* _Directions for this task_:
When you reach the line containing "int no :是响应对应FloatButton的位置" in the data below, reproduce it and every line that follows, exactly and without additions.

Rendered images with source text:

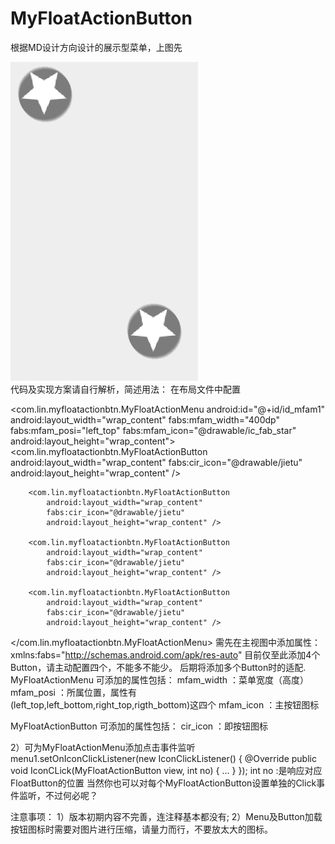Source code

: # MyFloatActionButton
根据MD设计方向设计的展示型菜单，上图先
   
![image](https://github.com/xinlyun/MyFloatActionButton/blob/master/sk2.gif)   
代码及实现方案请自行解析，简述用法：
在布局文件中配置

 <com.lin.myfloatactionbtn.MyFloatActionMenu
        android:id="@+id/id_mfam1"
        android:layout_width="wrap_content"
        fabs:mfam_width="400dp"
        fabs:mfam_posi="left_top"
        fabs:mfam_icon="@drawable/ic_fab_star"
        android:layout_height="wrap_content">
        <com.lin.myfloatactionbtn.MyFloatActionButton
            android:layout_width="wrap_content"
            fabs:cir_icon="@drawable/jietu"
            android:layout_height="wrap_content" />

        <com.lin.myfloatactionbtn.MyFloatActionButton
            android:layout_width="wrap_content"
            fabs:cir_icon="@drawable/jietu"
            android:layout_height="wrap_content" />

        <com.lin.myfloatactionbtn.MyFloatActionButton
            android:layout_width="wrap_content"
            fabs:cir_icon="@drawable/jietu"
            android:layout_height="wrap_content" />

        <com.lin.myfloatactionbtn.MyFloatActionButton
            android:layout_width="wrap_content"
            fabs:cir_icon="@drawable/jietu"
            android:layout_height="wrap_content" />
  </com.lin.myfloatactionbtn.MyFloatActionMenu>
需先在主视图中添加属性：
    xmlns:fabs="http://schemas.android.com/apk/res-auto"
目前仅至此添加4个Button，请主动配置四个，不能多不能少。
后期将添加多个Button时的适配.
MyFloatActionMenu
可添加的属性包括：
	mfam_width ：菜单宽度（高度）
        mfam_posi  ：所属位置，属性有	
	 (left_top,left_bottom,right_top,rigth_bottom)这四个
        mfam_icon  ：主按钮图标

MyFloatActionButton
可添加的属性包括：
	cir_icon   ：即按钮图标

2）可为MyFloatActionMenu添加点击事件监听
	menu1.setOnIconClickListener(new IconClickListener() {
            @Override
            public void IconCLick(MyFloatActionButton view, int no) {
              ...
            }
        });
int no :是响应对应FloatButton的位置
当然你也可以对每个MyFloatActionButton设置单独的Click事件监听，不过何必呢？

注意事项：
	1）版本初期内容不完善，连注释基本都没有;
	2）Menu及Button加载按钮图标时需要对图片进行压缩，请量力而行，不要放太大的图标。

* _Answer for the task_:
int no :是响应对应FloatButton的位置
当然你也可以对每个MyFloatActionButton设置单独的Click事件监听，不过何必呢？

注意事项：
	1）版本初期内容不完善，连注释基本都没有;
	2）Menu及Button加载按钮图标时需要对图片进行压缩，请量力而行，不要放太大的图标。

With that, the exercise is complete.